The world in which IPv6 was a good design (2017)
WiFi, CSMA, and topology
- Debate over the article’s claim that CSMA/CD is “gone”:
- Several point out WiFi has always used CSMA/CA, plus RTS/CTS and now OFDMA; collisions are still managed, just differently.
- Ethernet switched networks no longer need CSMA/CD; WiFi still shares a medium, but access points and PHY tricks make it behave more like a switch.
- Topology characterization differs: some argue WiFi is logically star over a shared (bus-like) RF medium.
Mobility, sessions, and routing
- Disagreement on whether changing IPs mid-connection is practical.
- Critics of the article say it ignores how intermediate routers learn new locations; purely UUID-based session IDs don’t solve L3 routing or DoS issues.
- Others note QUIC/multipath-style designs decouple L4 identity from L3 and can re-establish sessions after roaming, accepting some packet loss.
- Mobile IP and Mobile IPv6 are mentioned as real but largely undeployed due to ecosystem and ISP constraints.
IPv6 design, ARP/NDP, and layering
- Some like the article’s historical overview but object to its negativity about ARP, arguing it enabled simple LAN IP without routers.
- Others defend IPv6’s Neighbor Discovery as cleaner than ARP (ICMPv6, multicast instead of broadcast), though there’s back-and-forth on whether either truly avoids “layering violations.”

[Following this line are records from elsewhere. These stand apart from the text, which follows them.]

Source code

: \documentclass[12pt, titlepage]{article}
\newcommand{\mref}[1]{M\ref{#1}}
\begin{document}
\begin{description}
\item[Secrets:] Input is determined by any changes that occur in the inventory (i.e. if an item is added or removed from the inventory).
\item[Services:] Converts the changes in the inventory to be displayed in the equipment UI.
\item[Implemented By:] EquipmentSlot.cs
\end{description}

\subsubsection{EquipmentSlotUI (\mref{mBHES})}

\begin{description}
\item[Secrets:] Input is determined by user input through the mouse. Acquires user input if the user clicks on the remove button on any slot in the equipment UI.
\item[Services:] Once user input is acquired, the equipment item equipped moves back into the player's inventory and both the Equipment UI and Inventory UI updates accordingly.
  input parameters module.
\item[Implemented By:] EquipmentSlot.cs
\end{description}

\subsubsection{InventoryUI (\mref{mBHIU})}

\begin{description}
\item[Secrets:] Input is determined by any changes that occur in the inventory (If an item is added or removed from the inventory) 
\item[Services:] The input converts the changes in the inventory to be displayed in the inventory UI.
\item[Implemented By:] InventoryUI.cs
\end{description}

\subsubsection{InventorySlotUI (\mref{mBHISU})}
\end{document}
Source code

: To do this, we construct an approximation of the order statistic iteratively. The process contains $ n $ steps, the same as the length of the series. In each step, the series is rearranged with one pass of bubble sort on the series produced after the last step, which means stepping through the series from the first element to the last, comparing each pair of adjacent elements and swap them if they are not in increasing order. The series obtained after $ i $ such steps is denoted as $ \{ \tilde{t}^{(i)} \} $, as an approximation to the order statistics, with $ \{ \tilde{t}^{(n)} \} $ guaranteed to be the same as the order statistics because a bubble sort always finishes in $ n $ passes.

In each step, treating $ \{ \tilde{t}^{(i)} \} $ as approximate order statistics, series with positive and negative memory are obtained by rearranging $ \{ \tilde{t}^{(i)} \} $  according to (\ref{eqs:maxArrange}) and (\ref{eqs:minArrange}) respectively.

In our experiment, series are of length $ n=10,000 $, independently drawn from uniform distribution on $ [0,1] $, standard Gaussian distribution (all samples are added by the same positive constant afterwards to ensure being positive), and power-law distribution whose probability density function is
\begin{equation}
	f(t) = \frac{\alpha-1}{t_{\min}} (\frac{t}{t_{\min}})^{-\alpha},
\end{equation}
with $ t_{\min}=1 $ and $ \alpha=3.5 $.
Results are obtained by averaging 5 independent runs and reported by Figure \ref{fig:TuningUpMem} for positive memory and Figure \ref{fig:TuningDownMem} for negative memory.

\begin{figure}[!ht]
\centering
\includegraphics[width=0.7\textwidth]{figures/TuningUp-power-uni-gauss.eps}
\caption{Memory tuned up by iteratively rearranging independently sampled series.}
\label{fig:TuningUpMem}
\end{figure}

- A recurring theme: many alternative proposals or “IPv4+” ideas end up functionally equivalent to IPv6, or were actually tried and rejected.
IPv4 + NAT vs IPv6
- One camp: IPv4 with NAT (and even CGNAT) is “good enough” for most users who just need outbound web access; simple P2P is not seen as essential.

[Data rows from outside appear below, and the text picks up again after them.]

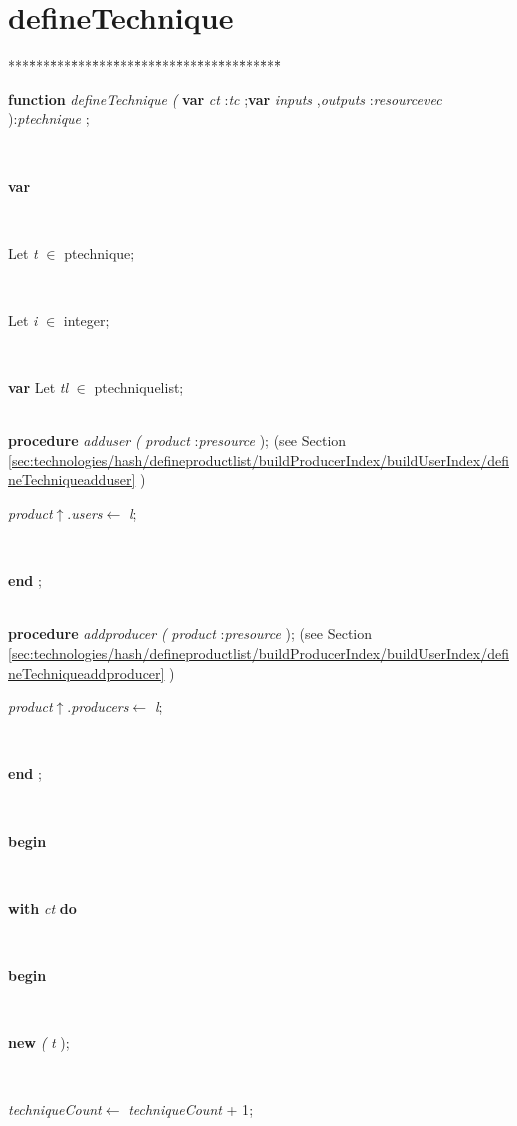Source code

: \section{defineTechnique}\label{sec:technologies/hash/defineproductlist/buildProducerIndex/buildUserIndexdefineTechnique}

\begin{tabbing}
***\=***\=***\=***\=***\=***\=***\=***\=***\=***\=***\=***\=***\=\kill
\parbox{14cm}{\textsf{\textbf{function}   \textit{defineTechnique} \textit{(} \textbf{var}  \textit{ct} :\textit{tc} ;\textbf{var}  \textit{inputs} ,\textit{outputs} :\textit{resourcevec}  ):\textit{ptechnique} ;}}\\
\+\parbox{14cm}{\textsf{\textbf{var} }}\\
\parbox{14cm}{\textsf{Let \textit{t} $\in$ ptechnique;}}\\
\parbox{14cm}{\textsf{Let \textit{i} $\in$ integer;}}\\
\<\parbox{14cm}{\textsf {\textbf {var } \textsf{Let \textit{tl} $\in$ ptechniquelist;}}}\\
\<\textsf{\textbf{procedure}  \textit{adduser} \textit{(} \textit{product} :\textit{presource}  );} (see Section \ref{sec:technologies/hash/defineproductlist/buildProducerIndex/buildUserIndex/defineTechniqueadduser} )\\
\parbox{14cm}{\textsf{\textit{product}$\uparrow$.\textit{users}$\leftarrow$ \textit{l}}; }\\
\<\-\parbox{14cm}{\textsf{\textbf{end} ;}}\\
\textsf{\textbf{procedure}  \textit{addproducer} \textit{(} \textit{product} :\textit{presource}  );} (see Section \ref{sec:technologies/hash/defineproductlist/buildProducerIndex/buildUserIndex/defineTechniqueaddproducer} )\\
\parbox{14cm}{\textsf{\textit{product}$\uparrow$.\textit{producers}$\leftarrow$ \textit{l}}; }\\
\parbox{14cm}{\textsf{\textbf{end} ;}}\\
\parbox{14cm}{\textsf{\textbf{begin} }}\\
\+\parbox{14cm}{\textsf {\textbf {with } \textsf{\textit{ct}} \textbf{ do } }}\\
\<\parbox{14cm}{\textsf{\textbf{begin} }}\\
\parbox{14cm}{\textsf{\textbf{new} \textit{(} \textit{t} );}}\\
\parbox{14cm}{\textsf{\textit{techniqueCount}$\leftarrow$ \textit{techniqueCount} + 1}; }\\

\end{tabbing}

- Opponents highlight CGNAT pain (e.g., hosting small game servers), loss of easy end-to-end connectivity, and centralization risks.
- Discussion of IPv6 privacy addressing and fears that per-device global addresses could enable per-user charging; others counter with address rotation mechanisms.

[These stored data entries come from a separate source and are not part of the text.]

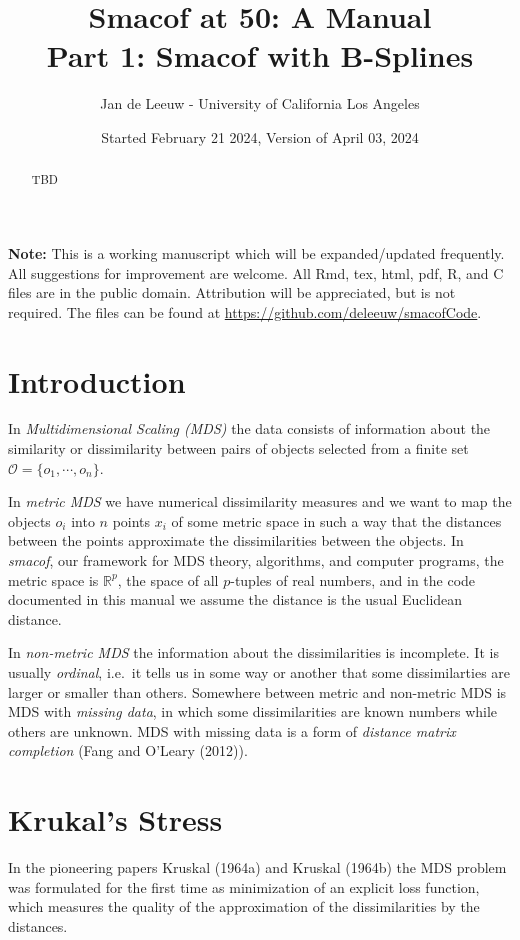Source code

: \documentclass[
  12pt,
]{article}
\title{Smacof at 50: A Manual\\
Part 1: Smacof with B-Splines}
\author{Jan de Leeuw - University of California Los Angeles}
\date{Started February 21 2024, Version of April 03, 2024}
\newcommand{\sectionbreak}{\clearpage}
\begin{document}
\maketitle
\begin{abstract}
TBD
\end{abstract}

{
\setcounter{tocdepth}{4}
\tableofcontents
}
\textbf{Note:} This is a working manuscript which will be expanded/updated
frequently. All suggestions for improvement are welcome. All Rmd, tex,
html, pdf, R, and C files are in the public domain. Attribution will be
appreciated, but is not required. The files can be found at
\url{https://github.com/deleeuw/smacofCode}.

\sectionbreak

\section{Introduction}\label{introduction}

In \emph{Multidimensional Scaling (MDS)} the data consists of information
about the similarity or dissimilarity between pairs of objects selected
from a finite set \(\mathcal{O}=\{o_1,\cdots,o_n\}\).

In \emph{metric MDS} we have numerical dissimilarity measures and we want to
map the objects \(o_i\) into \(n\) points \(x_i\) of some metric space in such
a way that the distances between the points approximate the
dissimilarities between the objects. In \emph{smacof}, our framework for MDS
theory, algorithms, and computer programs, the metric space is
\(\mathbb{R}^p\), the space of all \(p\)-tuples of real numbers, and in the
code documented in this manual we assume the distance is the usual
Euclidean distance.

In \emph{non-metric MDS} the information about the dissimilarities is
incomplete. It is usually \emph{ordinal}, i.e.~it tells us in some way or
another that some dissimilarties are larger or smaller than others.
Somewhere between metric and non-metric MDS is MDS with \emph{missing data},
in which some dissimilarities are known numbers while others are
unknown. MDS with missing data is a form of \emph{distance matrix completion}
(Fang and O'Leary (2012)).

\section{Krukal's Stress}\label{krukals-stress}

In the pioneering papers Kruskal (1964a) and Kruskal (1964b) the MDS problem
was formulated for the first time as minimization of an explicit loss
function, which measures the quality of the approximation of the
dissimilarities by the distances.
\end{document}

Deployment pain, politics, and dual stack
- Multiple anecdotes of flaky dual-stack behavior (e.g., apt timeouts) leading admins to disable IPv6.
- Some blame IAB/IETF “end-to-end purity,” slow adaptation to real-world security/firewall needs, and complex address-selection rules for delaying adoption.
- Others argue the real issue is path dependence and that any new “better” protocol would require essentially the same painful global upgrade.